Os cerca de 50 mil operários que trabalham nas obras da Refinaria Abreu e Lima e da Petroquímica de Suape, em Ipojuca, voltaram a cruzar os braços na manhã da terça-feira (30). Eles alegam o descumprimento, por parte dos patrões, do acordo coletivo celebrado no dia 1º de agosto que prevê a equiparação salarial.



De acordo com o Sindicato dos Trabalhadores nas Indústrias da Construção Pesada (Sintepav-PE), Leodelson Bastos, a convenção coletiva estabelecia um prazo de 60 dias para que fosse feito um levantamento dos salários pagos a cada função por uma comissão formada por representantes de ambas as partes.

“Esse prazo se estendeu por mais de 30 dias e ainda assim a equiparação não foi feita.
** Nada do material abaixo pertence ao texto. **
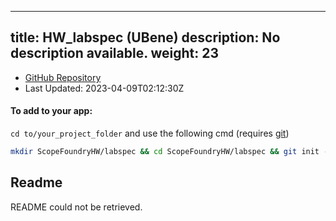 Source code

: 
---
title: HW_labspec (UBene)
description: No description available.
weight: 23
---
- [GitHub Repository](https://github.com/UBene/HW_labspec)
- Last Updated: 2023-04-09T02:12:30Z


#### To add to your app:

`cd to/your_project_folder` and use the following cmd (requires [git](/docs/100_development/20_git/))

```bash
mkdir ScopeFoundryHW/labspec && cd ScopeFoundryHW/labspec && git init --initial-branch=main && git remote add upstream_UBene https://github.com/UBene/HW_labspec && git pull upstream_UBene main && cd ../..
```

## Readme
README could not be retrieved.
Por isso a gente orientou os trabalhadores a cruzarem os braços como forma de protesto e amanhã, às 7h, vamos realizar uma assembleia para votar a deflagração da greve por tempo indeterminado”, disse Bastos.
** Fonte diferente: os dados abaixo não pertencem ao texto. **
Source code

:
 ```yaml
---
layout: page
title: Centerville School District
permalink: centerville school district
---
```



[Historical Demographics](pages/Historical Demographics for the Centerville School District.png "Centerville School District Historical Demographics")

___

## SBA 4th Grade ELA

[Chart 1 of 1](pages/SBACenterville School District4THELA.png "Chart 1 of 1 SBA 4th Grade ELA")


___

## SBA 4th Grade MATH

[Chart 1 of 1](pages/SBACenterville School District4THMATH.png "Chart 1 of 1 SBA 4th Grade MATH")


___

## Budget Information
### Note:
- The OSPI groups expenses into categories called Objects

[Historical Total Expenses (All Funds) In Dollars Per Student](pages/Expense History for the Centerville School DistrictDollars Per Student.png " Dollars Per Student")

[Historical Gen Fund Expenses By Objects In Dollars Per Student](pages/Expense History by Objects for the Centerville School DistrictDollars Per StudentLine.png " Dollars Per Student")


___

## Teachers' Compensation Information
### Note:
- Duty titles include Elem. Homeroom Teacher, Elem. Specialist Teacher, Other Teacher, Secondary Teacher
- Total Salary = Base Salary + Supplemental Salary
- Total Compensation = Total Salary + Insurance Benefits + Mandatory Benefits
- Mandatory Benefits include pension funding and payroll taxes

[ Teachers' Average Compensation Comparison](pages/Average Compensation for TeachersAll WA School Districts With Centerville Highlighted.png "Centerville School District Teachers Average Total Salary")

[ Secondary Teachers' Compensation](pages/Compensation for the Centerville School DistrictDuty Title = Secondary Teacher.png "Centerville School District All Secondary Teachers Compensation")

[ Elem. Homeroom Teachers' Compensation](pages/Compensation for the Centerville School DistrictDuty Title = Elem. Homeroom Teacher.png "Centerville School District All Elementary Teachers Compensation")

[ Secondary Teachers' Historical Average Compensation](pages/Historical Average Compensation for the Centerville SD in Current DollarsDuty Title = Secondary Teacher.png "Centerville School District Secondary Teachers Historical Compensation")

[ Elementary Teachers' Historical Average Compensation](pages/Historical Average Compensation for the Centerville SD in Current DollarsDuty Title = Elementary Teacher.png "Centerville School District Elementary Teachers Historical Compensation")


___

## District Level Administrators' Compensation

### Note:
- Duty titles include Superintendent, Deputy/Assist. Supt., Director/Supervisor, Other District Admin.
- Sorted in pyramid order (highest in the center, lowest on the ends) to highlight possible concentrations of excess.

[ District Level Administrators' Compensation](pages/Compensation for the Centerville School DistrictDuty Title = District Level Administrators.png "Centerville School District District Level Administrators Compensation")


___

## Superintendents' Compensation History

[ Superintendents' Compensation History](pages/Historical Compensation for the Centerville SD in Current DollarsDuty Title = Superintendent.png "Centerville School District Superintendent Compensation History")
Na segunda-feira (29), patrões e trabalhadores discutiram o tema da equiparação em uma reunião mediada pelo Ministério do Trabalho. Não houve acordo. Os trabalhadores argumentam que as empresas apresentaram uma proposta de equiparação salarial pela média e não pelo teto, como prevê a convenção coletiva.
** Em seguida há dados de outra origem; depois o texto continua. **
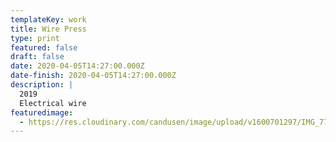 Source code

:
 ```yaml
---
templateKey: work
title: Wire Press
type: print
featured: false
draft: false
date: 2020-04-05T14:27:00.000Z
date-finish: 2020-04-05T14:27:00.000Z
description: |
  2019
  Electrical wire
featuredimage:
  - https://res.cloudinary.com/candusen/image/upload/v1600701297/IMG_7769_qb7jav.jpg
---
```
Para se ter uma ideia das diferenças salariais existentes nos dois canteiros de obras, tem encanador industrial trabalhando na Petroquímica Suape, pela Odebrecht, ganhando R$ 1.950. Na refinaria, trabalhadores na mesma função recebem R$ 2.360, caso da Alusa.

“É essa disparidade que está criando insatisfação”, completa o assessor do Sintepav-PE. Em nota, o Sindicato Nacional da Indústria da Construção Civil Pesada (Sinicon) considerou a paralisação “inoportuna” e informou que entrará com dissídio junto ao TRT/6ª solicitando a ilegalidade do movimento.

O Sinicon alega que, apesar da convenção coletiva ter estabelecido que uma comissão formada por representantes de ambas as partes iria estabelecer os critérios do estudo de equiparação salarial, o Sintepav-PE se antecipou e contratou o estudo a uma empresa, sem a participação do Sinicon. “O resultado apresentado não foi aceito pelo Sinicon por não atender critérios que viabilizariam uma equiparação justa dos salários, como, por exemplo, tempo de serviço prestado e outros aspectos previstos na legislação”, justifica a nota do sindicato patronal.